Y en el caso de nuestro hermano y amigo lo que deseamos –y así se lo estamos haciendo saber a Quien nos tiene en sus manos— es que le devuelva la salud; que desactive el mal que atenta contra su integridad física. Que sea Él quien derrote la enfermedad mediante una de sus intervenciones sobrenaturales o a través de tratamientos como el que está siguiendo por estos días.

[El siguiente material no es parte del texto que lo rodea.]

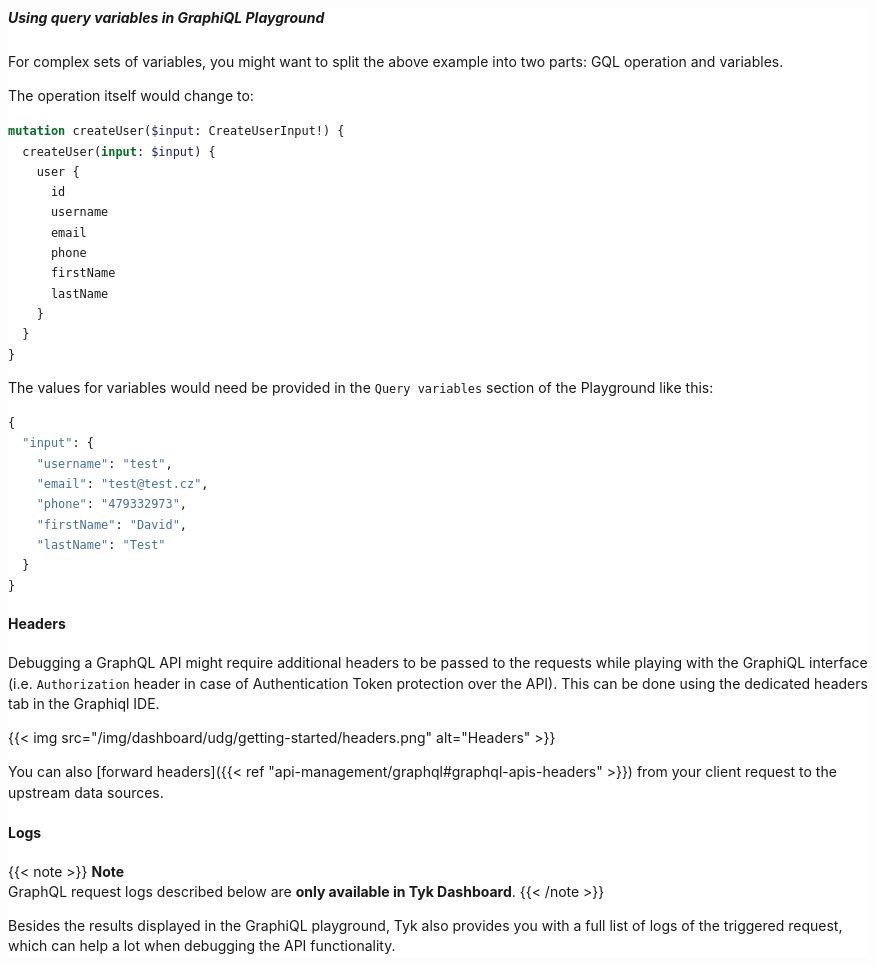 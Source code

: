 ##### Using query variables in GraphiQL Playground

For complex sets of variables, you might want to split the above example into two parts: GQL operation and variables. 

The operation itself would change to:

```graphql
mutation createUser($input: CreateUserInput!) {
  createUser(input: $input) {
    user {
      id
      username
      email
      phone
      firstName
      lastName
    }
  }
}
```

The values for variables would need be provided in the `Query variables` section of the Playground like this:

```graphql
{
  "input": {
    "username": "test",
    "email": "test@test.cz",
    "phone": "479332973",
    "firstName": "David",
    "lastName": "Test"
  }
}
```

#### Headers

Debugging a GraphQL API might require additional headers to be passed to the requests while playing with the GraphiQL interface (i.e. `Authorization` header in case of Authentication Token protection over the API). This can be done using the dedicated headers tab in the Graphiql IDE.

{{< img src="/img/dashboard/udg/getting-started/headers.png" alt="Headers" >}}

You can also [forward headers]({{< ref "api-management/graphql#graphql-apis-headers" >}}) from your client request to the upstream data sources.


#### Logs

{{< note >}}
**Note**  
GraphQL request logs described below are **only available in Tyk Dashboard**.
{{< /note >}}

Besides the results displayed in the GraphiQL playground, Tyk also provides you with a full list of logs of the triggered request, which can help a lot when debugging the API functionality.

La oración de muchos, finalmente, tiene la virtud de unir al Cuerpo de Cristo en un plan de apoyo a uno de sus miembros que padece. Lo hemos dicho antes y lo repetimos ahora. Dios no se deja impresionar por las multitudes; ni su corazón se hace más sensible al ruego de cien mil que al ruego de una sola persona. El mérito de la oración de muchos está en que esos muchos se concentran en apoyar a uno; en que, dejando de lado sus propias necesidades, ponen en primer lugar las de aquél. «De manera que si un miembro padece, todos los miembros se duelen con él; y si un miembro recibe honra, todos los miembros con él se gozan» (1 Corintios 12.26).
(*) Cuando digo esto, pienso en “oradores” como los tibetanos, moviendo incesantemente ciertos aparatitos que giran hacia adelante y hacia atrás activados por el impulso que le da la mano del que los maneja. Para ellos, eso es orar. O de aquellos fieles que pasan junto a una serie de cilindros puestos en hilera en sus templos y que giran al toque de la mano del creyente. O de los hare krishna con una de sus manos metida en una bolsita haciendo algo que para mí fue un misterio hasta que alguien me ilustró diciendo que con los dedos van pasando cuentas de un rosario sin fin, lo que para ellos también es una forma de orar. O los católicos, que oran a vírgenes y santos, canonizados o no. O los seguidores de las religiones afrocubanas que tienen sus formas propias de decir sus oraciones a sus propias deidades. O nosotros mismos, los cristianos, evangélicos o protestantes que –aunque decimos saber a quien oramos—muchas veces lo hacemos con tal displicencia que pareciera sugerir que no tomamos la oración con la seriedad que deberíamos; y que, por lo tanto, no nos importa mucho si habrá algún resultado.
(**) Fue él quien, en una ocasión en que estuvo de visita en Miami y fue nuestro huésped, me dio la idea de escribir mensajes bíblicos de un minuto de duración. Entre ambos escogimos el título: Un minuto en el camino, y así surgió la serie de 260 mensajes que es posible que aun se escuchen radiados en algún lugar de Latinoamérica.